UNE FENËTRE SUR LES NUAGES
Thème imposé : la fenêtre
​
Je n’ai pas dit à Marie-Thérèse que je partais à la pêche mais faut dire qu’elle est agaçante quand elle s’y met. Bon, il ne faudrait pas que je rate le petit chemin. C’est bientôt. Oui, voilà , c’est là . Je vais salir la voiture, tant pis, pour quelques truites, ça vaut bien le coup. Je vais aller cacher la voiture derrière le moulin, c’est plus sûr. Là , c’est bien. Du chemin on ne risque pas de la voir. Allons-y.
De plus en plus délabré, ce moulin. C’est une petite maison bâtie à cheval sur le torrent, avec une petite chute d’eau sous la maison, pour faire tourner une roue à aubes. Cette roue a disparu, bien sûr !
J’ai toujours pêché en amont ou en aval du moulin, mais jamais dessous. Il y a peut-être du poisson parce qu’avec la petite chute d’eau, ça remue pas mal et la truite aime ça. Je vais essayer. Sous le moulin, de chaque côté du torrent, il y a un trottoir. Je vais me mettre sur celui de gauche.
Pour l’instant ça ne donne rien. Il faut être patient. Qu’est-ce que c’est ce bruit, depuis un moment ? Jamais entendu ça, comme un grondement continu. Eh ! qu’est-ce qui se passe ? Holà , attention, c’est quoi ? Un tremblement de terre ? Non, ça va, ça se calme.
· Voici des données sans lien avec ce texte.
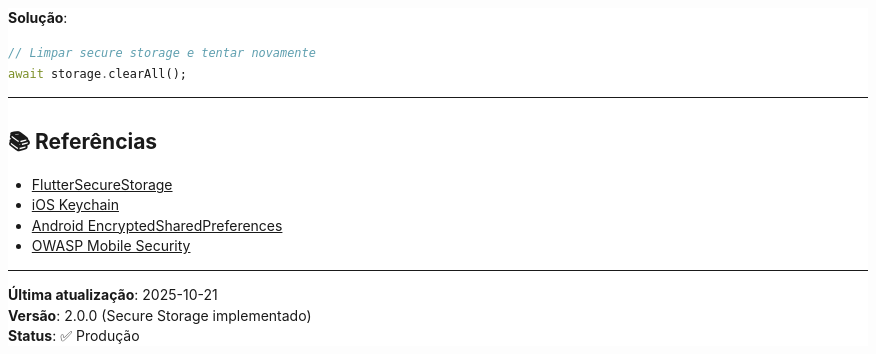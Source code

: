 **Solução**:

```dart
// Limpar secure storage e tentar novamente
await storage.clearAll();
```

---

## 📚 Referências

- [FlutterSecureStorage](https://pub.dev/packages/flutter_secure_storage)
- [iOS Keychain](https://developer.apple.com/documentation/security/keychain_services)
- [Android EncryptedSharedPreferences](https://developer.android.com/reference/androidx/security/crypto/EncryptedSharedPreferences)
- [OWASP Mobile Security](https://owasp.org/www-project-mobile-security/)

---

**Última atualização**: 2025-10-21  
**Versão**: 2.0.0 (Secure Storage implementado)  
**Status**: ✅ Produção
Je me demande bien ce… Eh ! c’est quoi, ça ? Ça recommence. Oh ! des pierres qui tombent, tout va s’écrouler ! Partir… Oui, sans… Merde ! Ça tombe. Vite, contre le mur. Un tremblement de terre, sûr ! Mais tout s’écroule ! Aïe, ma jambe. Non, ce n’est rien. Si les poutres lâchent, je suis cuit. Il faut que je parte de là en vitesse !
Trop tard. Tout s’est écroulé. Mais je n’ai rien. J’ai eu de la chance, les poutres de mon côté ont tenu le coup. Ça remue encore. Si j’avais été sur l’autre trottoir, je serais mort, sans doute, sous ce tas de bois. Les poutres et le plancher du dessus. On dirait que ça se calme, pas trop tôt ! Je l’ai échappé belle. Oui mais il y a la suite, comment ils appellent ça ? Ah oui, les répliques. Je n’ose pas bouger, je vais rester contre mon mur puisque ça à l’air de résister de ce côté.
Voilà , il y a eu une réplique, mais comme il y avait eu beaucoup de dégâts au début, ça n’a pas changé grand-chose. Bon, je crois que je peux partir tranquille. Par où ? Pas par où je suis venu, le mur s’est écroulé et le passage est complètement bouché. De l’autre côté ça a l’air dégagé. Voyons-ça.
Ce n’est pas mieux de ce côté. Comment sortir ? Les murs se sont effondrés des deux côtés, impossible de passer. L’eau continue de couler entre les gravats mais pour moi, c’est impossible. Il va falloir que je dégage des blocs pour pouvoir passer.
Ça fait deux heures que j’essaie de déplacer des morceaux de murs et tout ce que j’ai réussi à faire c’est de dégager une petite fenêtre, bien trop petite pour que j’y passe. Je ne vois pas comment je vais pouvoir sortir d’ici. Les blocs sont trop lourds pour moi. D’autant plus que je n’y vois pas beaucoup, la lumière passe par les interstices entre les morceaux de mur et par le petit fenestrou que j’ai dégagé. C’est maigre !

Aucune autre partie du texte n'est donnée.